TASK DETAILS
An unchanged copy of all the lines below is expected, and it should contain no pictures.

Stored dataset items:
#####
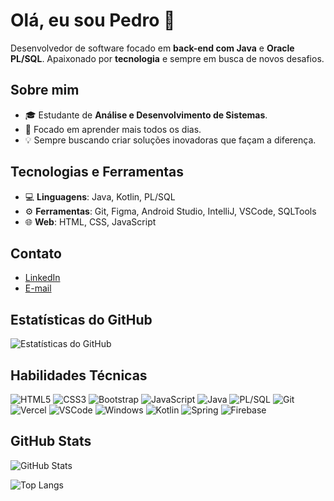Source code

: # Olá, eu sou Pedro 👋

Desenvolvedor de software focado em **back-end com Java** e **Oracle PL/SQL**. Apaixonado por **tecnologia** e sempre em busca de novos desafios.

## Sobre mim
- 🎓 Estudante de **Análise e Desenvolvimento de Sistemas**.
- 🚀 Focado em aprender mais todos os dias.
- 💡 Sempre buscando criar soluções inovadoras que façam a diferença.

## Tecnologias e Ferramentas
- 💻 **Linguagens**: Java, Kotlin, PL/SQL
- ⚙️ **Ferramentas**: Git, Figma, Android Studio, IntelliJ, VSCode, SQLTools
- 🌐 **Web**: HTML, CSS, JavaScript

## Contato
- [LinkedIn](https://www.linkedin.com/in/pedro-nascimento-125073177/)
- [E-mail](mailto:pedro.cosmica@gmail.com)

## Estatísticas do GitHub
![Estatísticas do GitHub](https://github-readme-stats.vercel.app/api?username=Lemigro&show_icons=true&theme=radical)

## Habilidades Técnicas

![HTML5](https://img.shields.io/badge/HTML5-E34F26?style=for-the-badge&logo=html5&logoColor=white) 
![CSS3](https://img.shields.io/badge/CSS3-1572B6?style=for-the-badge&logo=css3&logoColor=white) 
![Bootstrap](https://img.shields.io/badge/Bootstrap-563D7C?style=for-the-badge&logo=bootstrap&logoColor=white) 
![JavaScript](https://img.shields.io/badge/JavaScript-F7DF1E?style=for-the-badge&logo=javascript&logoColor=black) 
![Java](https://img.shields.io/badge/Java-ED8B00?style=for-the-badge&logo=openjdk&logoColor=white) 
![PL/SQL](https://img.shields.io/badge/PL%2FSQL-FFFFFF?style=for-the-badge&logo=oracle&logoColor=FF0000) 
![Git](https://img.shields.io/badge/GIT-E44C30?style=for-the-badge&logo=git&logoColor=white) 
![Vercel](https://img.shields.io/badge/Vercel-000000?style=for-the-badge&logo=vercel&logoColor=white) 
![VSCode](https://img.shields.io/badge/VSCode-007ACC?style=for-the-badge&logo=visual-studio-code&logoColor=white) 
![Windows](https://img.shields.io/badge/Windows-0078D6?style=for-the-badge&logo=windows&logoColor=white)
![Kotlin](https://img.shields.io/badge/Kotlin-0095D5?&style=for-the-badge&logo=kotlin&logoColor=white)
![Spring](https://img.shields.io/badge/spring-%236DB33F.svg?style=for-the-badge&logo=spring&logoColor=white)
![Firebase](https://img.shields.io/badge/MySQL-000?style=for-the-badge&logo=firebase&logoColor=ffca28)


## GitHub Stats

![GitHub Stats](https://github-readme-stats.vercel.app/api?username=Lemigro&theme=transparent&bg_color=000&border_color=30A3DC&show_icons=true&icon_color=30A3DC&title_color=E94D5F&text_color=FFF)

![Top Langs](https://github-readme-stats-git-masterrstaa-rickstaa.vercel.app/api/top-langs/?username=Lemigro&bg_color=000&border_color=30A3DC&title_color=E94D5F&text_color=FFF)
#####
TASK SOLUTION
Source code

: # Olá, eu sou Pedro 👋

Desenvolvedor de software focado em **back-end com Java** e **Oracle PL/SQL**. Apaixonado por **tecnologia** e sempre em busca de novos desafios.

## Sobre mim
- 🎓 Estudante de **Análise e Desenvolvimento de Sistemas**.
- 🚀 Focado em aprender mais todos os dias.
- 💡 Sempre buscando criar soluções inovadoras que façam a diferença.

## Tecnologias e Ferramentas
- 💻 **Linguagens**: Java, Kotlin, PL/SQL
- ⚙️ **Ferramentas**: Git, Figma, Android Studio, IntelliJ, VSCode, SQLTools
- 🌐 **Web**: HTML, CSS, JavaScript

## Contato
- [LinkedIn](https://www.linkedin.com/in/pedro-nascimento-125073177/)
- [E-mail](mailto:pedro.cosmica@gmail.com)

## Estatísticas do GitHub
![Estatísticas do GitHub](https://github-readme-stats.vercel.app/api?username=Lemigro&show_icons=true&theme=radical)

## Habilidades Técnicas

![HTML5](https://img.shields.io/badge/HTML5-E34F26?style=for-the-badge&logo=html5&logoColor=white) 
![CSS3](https://img.shields.io/badge/CSS3-1572B6?style=for-the-badge&logo=css3&logoColor=white) 
![Bootstrap](https://img.shields.io/badge/Bootstrap-563D7C?style=for-the-badge&logo=bootstrap&logoColor=white) 
![JavaScript](https://img.shields.io/badge/JavaScript-F7DF1E?style=for-the-badge&logo=javascript&logoColor=black) 
![Java](https://img.shields.io/badge/Java-ED8B00?style=for-the-badge&logo=openjdk&logoColor=white) 
![PL/SQL](https://img.shields.io/badge/PL%2FSQL-FFFFFF?style=for-the-badge&logo=oracle&logoColor=FF0000) 
![Git](https://img.shields.io/badge/GIT-E44C30?style=for-the-badge&logo=git&logoColor=white) 
![Vercel](https://img.shields.io/badge/Vercel-000000?style=for-the-badge&logo=vercel&logoColor=white) 
![VSCode](https://img.shields.io/badge/VSCode-007ACC?style=for-the-badge&logo=visual-studio-code&logoColor=white) 
![Windows](https://img.shields.io/badge/Windows-0078D6?style=for-the-badge&logo=windows&logoColor=white)
![Kotlin](https://img.shields.io/badge/Kotlin-0095D5?&style=for-the-badge&logo=kotlin&logoColor=white)
![Spring](https://img.shields.io/badge/spring-%236DB33F.svg?style=for-the-badge&logo=spring&logoColor=white)
![Firebase](https://img.shields.io/badge/MySQL-000?style=for-the-badge&logo=firebase&logoColor=ffca28)


## GitHub Stats

![GitHub Stats](https://github-readme-stats.vercel.app/api?username=Lemigro&theme=transparent&bg_color=000&border_color=30A3DC&show_icons=true&icon_color=30A3DC&title_color=E94D5F&text_color=FFF)

![Top Langs](https://github-readme-stats-git-masterrstaa-rickstaa.vercel.app/api/top-langs/?username=Lemigro&bg_color=000&border_color=30A3DC&title_color=E94D5F&text_color=FFF)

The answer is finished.